ハルキは画面を見ながら、少しだけ真面目な顔になる。

「オレな、こっち来てからずっと思ってるんやけど……便利すぎると、なんか“選ぶ楽しみ”が減る気ぃするんよ」


コメントがまた流れる。

《それ、未来社会の課題かも》

《選ぶって、感情の表現ですよね》

《ハルキさんの視点、ほんとに貴重です》

《もっと聞きたいです》

《次は“未来の選択肢”について語ってほしい》


「“未来の選択肢”て……なんか哲学っぽいな」

「オレ、ただの大学生やで? しかも200年前の」


画面の中のアバターが、少しだけ肩をすくめるように動いた。

ハルキは笑いながら言った。

「まあええか。

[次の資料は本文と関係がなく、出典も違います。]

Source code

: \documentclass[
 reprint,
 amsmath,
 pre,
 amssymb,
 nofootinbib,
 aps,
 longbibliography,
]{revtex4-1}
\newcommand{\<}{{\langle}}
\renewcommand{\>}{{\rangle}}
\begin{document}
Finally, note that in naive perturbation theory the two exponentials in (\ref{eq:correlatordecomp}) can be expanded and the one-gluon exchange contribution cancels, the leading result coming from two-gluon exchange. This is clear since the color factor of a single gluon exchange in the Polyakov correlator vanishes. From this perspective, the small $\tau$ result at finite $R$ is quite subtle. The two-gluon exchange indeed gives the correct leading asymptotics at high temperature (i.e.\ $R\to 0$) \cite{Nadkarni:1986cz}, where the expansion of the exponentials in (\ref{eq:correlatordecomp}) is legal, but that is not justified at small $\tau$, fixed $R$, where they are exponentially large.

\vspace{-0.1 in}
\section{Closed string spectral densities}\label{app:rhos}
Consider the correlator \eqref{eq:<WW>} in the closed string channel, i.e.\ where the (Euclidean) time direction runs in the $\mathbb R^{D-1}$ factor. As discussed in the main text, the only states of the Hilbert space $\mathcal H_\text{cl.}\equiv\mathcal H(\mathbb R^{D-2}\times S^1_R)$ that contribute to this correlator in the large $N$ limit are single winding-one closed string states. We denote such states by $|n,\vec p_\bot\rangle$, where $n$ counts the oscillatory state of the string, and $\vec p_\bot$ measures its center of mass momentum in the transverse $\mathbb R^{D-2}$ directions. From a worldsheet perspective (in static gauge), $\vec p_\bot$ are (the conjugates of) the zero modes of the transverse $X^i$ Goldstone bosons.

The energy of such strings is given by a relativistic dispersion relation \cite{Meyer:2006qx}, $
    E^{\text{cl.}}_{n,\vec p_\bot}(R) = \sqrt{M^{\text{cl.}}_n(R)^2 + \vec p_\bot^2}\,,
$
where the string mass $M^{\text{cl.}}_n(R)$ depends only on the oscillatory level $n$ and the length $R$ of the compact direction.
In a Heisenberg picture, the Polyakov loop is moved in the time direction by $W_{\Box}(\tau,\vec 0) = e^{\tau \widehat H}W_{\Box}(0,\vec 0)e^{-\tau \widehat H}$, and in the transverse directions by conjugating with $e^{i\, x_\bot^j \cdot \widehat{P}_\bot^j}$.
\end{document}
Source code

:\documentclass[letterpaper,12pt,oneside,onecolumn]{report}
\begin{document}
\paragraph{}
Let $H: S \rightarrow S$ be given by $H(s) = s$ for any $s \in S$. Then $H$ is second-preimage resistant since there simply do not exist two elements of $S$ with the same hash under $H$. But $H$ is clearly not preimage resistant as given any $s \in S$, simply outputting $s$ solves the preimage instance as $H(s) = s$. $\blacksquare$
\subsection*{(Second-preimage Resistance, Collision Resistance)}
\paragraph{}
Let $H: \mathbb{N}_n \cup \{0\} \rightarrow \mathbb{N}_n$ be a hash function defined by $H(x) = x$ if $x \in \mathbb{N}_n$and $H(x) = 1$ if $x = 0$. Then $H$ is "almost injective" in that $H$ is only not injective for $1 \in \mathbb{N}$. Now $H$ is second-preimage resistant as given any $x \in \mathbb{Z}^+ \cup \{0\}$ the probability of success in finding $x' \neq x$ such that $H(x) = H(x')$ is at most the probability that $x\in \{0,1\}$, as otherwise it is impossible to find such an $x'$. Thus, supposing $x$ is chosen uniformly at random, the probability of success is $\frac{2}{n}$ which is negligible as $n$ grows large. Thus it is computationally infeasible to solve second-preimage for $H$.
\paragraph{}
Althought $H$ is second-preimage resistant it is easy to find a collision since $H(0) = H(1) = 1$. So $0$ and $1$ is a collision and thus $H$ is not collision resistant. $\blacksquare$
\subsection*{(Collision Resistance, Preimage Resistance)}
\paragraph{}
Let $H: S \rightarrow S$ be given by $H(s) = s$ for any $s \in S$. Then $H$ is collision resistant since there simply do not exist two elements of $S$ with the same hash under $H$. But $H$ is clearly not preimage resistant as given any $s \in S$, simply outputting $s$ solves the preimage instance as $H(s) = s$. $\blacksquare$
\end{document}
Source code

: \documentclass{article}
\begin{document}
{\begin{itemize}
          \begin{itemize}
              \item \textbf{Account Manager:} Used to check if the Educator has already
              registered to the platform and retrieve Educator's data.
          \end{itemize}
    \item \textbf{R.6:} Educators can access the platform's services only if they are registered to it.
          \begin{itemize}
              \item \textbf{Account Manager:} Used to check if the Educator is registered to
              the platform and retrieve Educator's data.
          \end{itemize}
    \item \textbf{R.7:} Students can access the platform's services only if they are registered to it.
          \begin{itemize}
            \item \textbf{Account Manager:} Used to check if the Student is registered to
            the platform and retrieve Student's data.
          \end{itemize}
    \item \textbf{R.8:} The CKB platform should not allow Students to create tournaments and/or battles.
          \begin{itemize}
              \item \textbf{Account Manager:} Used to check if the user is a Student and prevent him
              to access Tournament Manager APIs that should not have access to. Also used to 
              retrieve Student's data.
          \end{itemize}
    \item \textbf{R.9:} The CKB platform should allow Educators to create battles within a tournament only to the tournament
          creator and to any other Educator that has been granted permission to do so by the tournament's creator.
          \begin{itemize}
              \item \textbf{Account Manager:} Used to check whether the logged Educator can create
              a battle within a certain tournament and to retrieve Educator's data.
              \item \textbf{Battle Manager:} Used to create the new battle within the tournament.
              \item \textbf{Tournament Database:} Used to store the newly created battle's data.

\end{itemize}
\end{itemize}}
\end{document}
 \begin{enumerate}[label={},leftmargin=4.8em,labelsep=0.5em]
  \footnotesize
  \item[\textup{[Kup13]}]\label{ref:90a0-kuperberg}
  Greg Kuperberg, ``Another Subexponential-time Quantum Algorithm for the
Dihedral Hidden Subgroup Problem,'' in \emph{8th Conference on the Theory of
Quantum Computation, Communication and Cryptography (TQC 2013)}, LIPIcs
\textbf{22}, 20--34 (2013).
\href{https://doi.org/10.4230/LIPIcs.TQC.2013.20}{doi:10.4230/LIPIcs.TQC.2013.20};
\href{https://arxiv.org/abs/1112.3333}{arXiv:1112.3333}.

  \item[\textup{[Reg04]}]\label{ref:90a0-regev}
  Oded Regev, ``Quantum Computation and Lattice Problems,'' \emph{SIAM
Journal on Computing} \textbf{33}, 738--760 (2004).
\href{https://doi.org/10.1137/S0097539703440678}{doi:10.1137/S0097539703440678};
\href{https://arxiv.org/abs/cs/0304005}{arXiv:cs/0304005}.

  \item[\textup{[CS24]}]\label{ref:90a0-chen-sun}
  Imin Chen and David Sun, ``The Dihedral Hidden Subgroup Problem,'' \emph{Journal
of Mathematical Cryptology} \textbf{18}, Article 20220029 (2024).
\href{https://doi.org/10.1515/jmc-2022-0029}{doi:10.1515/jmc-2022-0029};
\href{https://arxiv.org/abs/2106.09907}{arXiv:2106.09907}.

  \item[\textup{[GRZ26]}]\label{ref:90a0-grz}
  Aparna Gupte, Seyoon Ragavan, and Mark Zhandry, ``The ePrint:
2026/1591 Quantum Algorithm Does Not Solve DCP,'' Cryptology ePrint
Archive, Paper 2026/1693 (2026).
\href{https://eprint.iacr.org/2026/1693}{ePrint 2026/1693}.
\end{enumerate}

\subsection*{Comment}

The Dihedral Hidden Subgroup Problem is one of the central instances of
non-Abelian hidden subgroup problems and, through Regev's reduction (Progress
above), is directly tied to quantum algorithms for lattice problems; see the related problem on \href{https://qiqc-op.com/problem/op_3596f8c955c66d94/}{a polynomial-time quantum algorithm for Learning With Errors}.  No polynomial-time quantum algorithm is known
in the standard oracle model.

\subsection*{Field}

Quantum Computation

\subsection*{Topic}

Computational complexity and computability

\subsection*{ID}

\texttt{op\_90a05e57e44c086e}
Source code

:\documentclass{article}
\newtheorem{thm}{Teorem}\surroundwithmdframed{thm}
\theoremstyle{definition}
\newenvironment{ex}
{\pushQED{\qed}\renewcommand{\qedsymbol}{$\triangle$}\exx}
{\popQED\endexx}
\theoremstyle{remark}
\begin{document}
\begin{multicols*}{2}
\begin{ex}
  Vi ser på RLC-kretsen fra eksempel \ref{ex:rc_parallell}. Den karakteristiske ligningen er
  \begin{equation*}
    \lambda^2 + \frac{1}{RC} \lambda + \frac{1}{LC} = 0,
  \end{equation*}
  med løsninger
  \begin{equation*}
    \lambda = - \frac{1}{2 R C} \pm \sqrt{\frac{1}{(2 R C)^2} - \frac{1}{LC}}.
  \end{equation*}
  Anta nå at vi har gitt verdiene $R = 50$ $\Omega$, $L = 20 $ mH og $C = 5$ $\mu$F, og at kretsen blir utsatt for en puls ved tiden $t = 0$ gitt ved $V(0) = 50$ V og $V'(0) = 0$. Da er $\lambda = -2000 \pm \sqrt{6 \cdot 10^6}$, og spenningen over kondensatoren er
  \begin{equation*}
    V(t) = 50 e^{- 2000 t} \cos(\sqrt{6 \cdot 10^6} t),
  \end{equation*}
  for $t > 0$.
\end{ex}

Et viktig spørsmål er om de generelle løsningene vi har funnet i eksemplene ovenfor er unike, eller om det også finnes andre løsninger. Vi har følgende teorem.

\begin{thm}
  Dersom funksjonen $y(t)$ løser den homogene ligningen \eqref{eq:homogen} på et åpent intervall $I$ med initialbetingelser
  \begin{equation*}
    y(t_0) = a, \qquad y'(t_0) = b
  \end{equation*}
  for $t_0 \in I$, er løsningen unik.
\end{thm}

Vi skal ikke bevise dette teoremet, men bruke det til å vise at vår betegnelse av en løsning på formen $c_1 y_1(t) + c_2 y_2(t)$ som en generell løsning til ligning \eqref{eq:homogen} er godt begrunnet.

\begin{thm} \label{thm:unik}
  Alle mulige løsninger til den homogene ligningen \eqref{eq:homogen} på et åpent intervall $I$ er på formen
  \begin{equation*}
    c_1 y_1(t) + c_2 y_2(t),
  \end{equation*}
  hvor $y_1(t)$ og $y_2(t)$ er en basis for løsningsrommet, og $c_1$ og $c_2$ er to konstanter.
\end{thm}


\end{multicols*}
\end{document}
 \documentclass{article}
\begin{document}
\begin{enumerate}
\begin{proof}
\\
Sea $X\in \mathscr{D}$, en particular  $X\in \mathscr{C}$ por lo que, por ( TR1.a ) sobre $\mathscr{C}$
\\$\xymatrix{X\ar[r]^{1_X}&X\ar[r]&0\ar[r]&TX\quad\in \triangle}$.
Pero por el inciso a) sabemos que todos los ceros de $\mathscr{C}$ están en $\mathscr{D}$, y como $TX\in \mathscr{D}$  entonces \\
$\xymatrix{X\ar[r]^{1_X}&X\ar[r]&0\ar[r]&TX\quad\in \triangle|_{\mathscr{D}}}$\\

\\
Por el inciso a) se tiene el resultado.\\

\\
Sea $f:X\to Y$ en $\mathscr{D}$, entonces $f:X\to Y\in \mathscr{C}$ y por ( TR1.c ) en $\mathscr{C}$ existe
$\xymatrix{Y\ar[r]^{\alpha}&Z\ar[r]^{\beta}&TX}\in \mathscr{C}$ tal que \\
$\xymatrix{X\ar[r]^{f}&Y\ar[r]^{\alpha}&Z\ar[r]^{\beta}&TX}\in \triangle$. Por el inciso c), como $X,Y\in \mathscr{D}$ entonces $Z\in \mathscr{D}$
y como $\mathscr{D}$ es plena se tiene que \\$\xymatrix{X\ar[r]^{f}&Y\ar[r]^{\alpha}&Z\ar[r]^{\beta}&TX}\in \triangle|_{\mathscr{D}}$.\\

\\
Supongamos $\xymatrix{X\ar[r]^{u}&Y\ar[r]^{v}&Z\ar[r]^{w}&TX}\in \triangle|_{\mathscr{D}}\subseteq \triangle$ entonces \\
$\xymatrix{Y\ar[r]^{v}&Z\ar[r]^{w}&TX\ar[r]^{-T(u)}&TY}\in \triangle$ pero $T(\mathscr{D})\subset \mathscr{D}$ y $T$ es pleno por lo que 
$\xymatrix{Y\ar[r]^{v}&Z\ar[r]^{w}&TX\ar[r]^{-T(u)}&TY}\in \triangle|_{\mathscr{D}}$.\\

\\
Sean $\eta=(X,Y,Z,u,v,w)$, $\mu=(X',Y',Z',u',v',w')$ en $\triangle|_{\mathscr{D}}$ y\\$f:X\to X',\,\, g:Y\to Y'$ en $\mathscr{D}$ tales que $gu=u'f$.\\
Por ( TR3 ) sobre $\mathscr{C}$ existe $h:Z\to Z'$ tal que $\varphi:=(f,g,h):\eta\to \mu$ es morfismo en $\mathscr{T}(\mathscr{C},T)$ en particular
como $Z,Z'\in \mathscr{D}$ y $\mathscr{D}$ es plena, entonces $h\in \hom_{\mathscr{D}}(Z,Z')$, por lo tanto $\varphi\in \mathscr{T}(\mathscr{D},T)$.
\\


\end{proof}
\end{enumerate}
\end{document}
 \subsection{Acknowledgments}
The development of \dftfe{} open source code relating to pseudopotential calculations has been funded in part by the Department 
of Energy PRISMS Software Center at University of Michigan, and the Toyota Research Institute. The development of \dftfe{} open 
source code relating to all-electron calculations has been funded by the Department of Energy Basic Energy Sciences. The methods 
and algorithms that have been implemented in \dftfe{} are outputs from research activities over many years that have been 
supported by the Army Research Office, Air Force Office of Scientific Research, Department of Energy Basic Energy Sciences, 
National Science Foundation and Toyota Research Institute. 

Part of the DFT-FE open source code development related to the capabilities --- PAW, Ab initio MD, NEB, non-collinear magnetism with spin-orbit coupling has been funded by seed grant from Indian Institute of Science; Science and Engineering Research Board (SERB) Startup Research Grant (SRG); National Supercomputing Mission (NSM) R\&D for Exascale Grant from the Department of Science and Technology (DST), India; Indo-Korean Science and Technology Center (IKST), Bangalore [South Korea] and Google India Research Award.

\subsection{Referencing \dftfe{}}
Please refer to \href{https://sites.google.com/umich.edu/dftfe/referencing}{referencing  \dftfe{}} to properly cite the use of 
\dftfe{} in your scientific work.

しゃべってるうちに、なんか見えてくるかもしれんしな」


配信は、予定よりも長く続いた。

画面の向こうには、確かに誰かがいた。


そしてその夜、SNS「ユニットリンク」では、タグが静かに増えていた。

《#未来の食パン》

《#ハルキの朝話》

《#選ぶって大事》

《#男性の声が心地いい》

《#急上昇配信者》


ハルキはまだ知らない。

その名前が、ランキングの一覧に載っていたことを。